(Collection entries)
+===+

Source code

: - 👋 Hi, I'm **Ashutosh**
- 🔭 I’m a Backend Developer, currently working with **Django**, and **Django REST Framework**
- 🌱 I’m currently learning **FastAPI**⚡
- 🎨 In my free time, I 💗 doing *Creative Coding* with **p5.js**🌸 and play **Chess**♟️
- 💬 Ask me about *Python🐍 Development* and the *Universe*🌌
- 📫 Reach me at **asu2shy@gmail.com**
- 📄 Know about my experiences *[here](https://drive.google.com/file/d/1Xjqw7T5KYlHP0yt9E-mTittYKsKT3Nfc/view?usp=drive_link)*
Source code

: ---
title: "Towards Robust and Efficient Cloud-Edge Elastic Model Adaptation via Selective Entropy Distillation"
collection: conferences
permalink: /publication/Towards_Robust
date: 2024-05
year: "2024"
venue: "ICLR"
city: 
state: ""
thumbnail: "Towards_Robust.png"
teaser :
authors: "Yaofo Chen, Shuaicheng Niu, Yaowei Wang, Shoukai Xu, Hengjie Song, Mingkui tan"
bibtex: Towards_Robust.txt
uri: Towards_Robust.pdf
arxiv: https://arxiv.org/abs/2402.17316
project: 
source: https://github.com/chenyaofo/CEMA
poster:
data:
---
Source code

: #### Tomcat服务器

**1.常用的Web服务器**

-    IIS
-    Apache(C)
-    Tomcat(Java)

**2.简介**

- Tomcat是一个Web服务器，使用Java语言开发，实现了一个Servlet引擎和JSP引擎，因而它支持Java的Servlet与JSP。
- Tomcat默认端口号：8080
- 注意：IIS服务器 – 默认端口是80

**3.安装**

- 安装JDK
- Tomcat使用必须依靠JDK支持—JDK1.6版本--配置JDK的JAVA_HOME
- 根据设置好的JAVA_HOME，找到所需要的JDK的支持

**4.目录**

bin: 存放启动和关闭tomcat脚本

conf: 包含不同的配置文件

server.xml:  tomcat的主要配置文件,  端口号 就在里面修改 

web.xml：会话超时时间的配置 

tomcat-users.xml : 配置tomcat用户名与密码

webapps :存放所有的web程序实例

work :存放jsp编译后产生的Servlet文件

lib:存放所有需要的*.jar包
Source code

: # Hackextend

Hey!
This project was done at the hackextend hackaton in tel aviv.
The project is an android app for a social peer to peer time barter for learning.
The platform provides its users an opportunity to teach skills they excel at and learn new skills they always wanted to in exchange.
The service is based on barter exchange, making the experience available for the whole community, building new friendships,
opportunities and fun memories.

+===+

Assignment: What is needed is a word-for-word restatement of all the data.

Written answer:
Source code

: - 👋 Hi, I'm **Ashutosh**
- 🔭 I’m a Backend Developer, currently working with **Django**, and **Django REST Framework**
- 🌱 I’m currently learning **FastAPI**⚡
- 🎨 In my free time, I 💗 doing *Creative Coding* with **p5.js**🌸 and play **Chess**♟️
- 💬 Ask me about *Python🐍 Development* and the *Universe*🌌
- 📫 Reach me at **asu2shy@gmail.com**
- 📄 Know about my experiences *[here](https://drive.google.com/file/d/1Xjqw7T5KYlHP0yt9E-mTittYKsKT3Nfc/view?usp=drive_link)*
Source code

: ---
title: "Towards Robust and Efficient Cloud-Edge Elastic Model Adaptation via Selective Entropy Distillation"
collection: conferences
permalink: /publication/Towards_Robust
date: 2024-05
year: "2024"
venue: "ICLR"
city: 
state: ""
thumbnail: "Towards_Robust.png"
teaser :
authors: "Yaofo Chen, Shuaicheng Niu, Yaowei Wang, Shoukai Xu, Hengjie Song, Mingkui tan"
bibtex: Towards_Robust.txt
uri: Towards_Robust.pdf
arxiv: https://arxiv.org/abs/2402.17316
project: 
source: https://github.com/chenyaofo/CEMA
poster:
data:
---
Source code

: #### Tomcat服务器

**1.常用的Web服务器**

-    IIS
-    Apache(C)
-    Tomcat(Java)

**2.简介**

- Tomcat是一个Web服务器，使用Java语言开发，实现了一个Servlet引擎和JSP引擎，因而它支持Java的Servlet与JSP。
- Tomcat默认端口号：8080
- 注意：IIS服务器 – 默认端口是80

**3.安装**

- 安装JDK
- Tomcat使用必须依靠JDK支持—JDK1.6版本--配置JDK的JAVA_HOME
- 根据设置好的JAVA_HOME，找到所需要的JDK的支持

**4.目录**

bin: 存放启动和关闭tomcat脚本

conf: 包含不同的配置文件

server.xml:  tomcat的主要配置文件,  端口号 就在里面修改 

web.xml：会话超时时间的配置 

tomcat-users.xml : 配置tomcat用户名与密码

webapps :存放所有的web程序实例

work :存放jsp编译后产生的Servlet文件

lib:存放所有需要的*.jar包
Source code

: # Hackextend

Hey!
This project was done at the hackextend hackaton in tel aviv.
The project is an android app for a social peer to peer time barter for learning.
The platform provides its users an opportunity to teach skills they excel at and learn new skills they always wanted to in exchange.
The service is based on barter exchange, making the experience available for the whole community, building new friendships,
opportunities and fun memories.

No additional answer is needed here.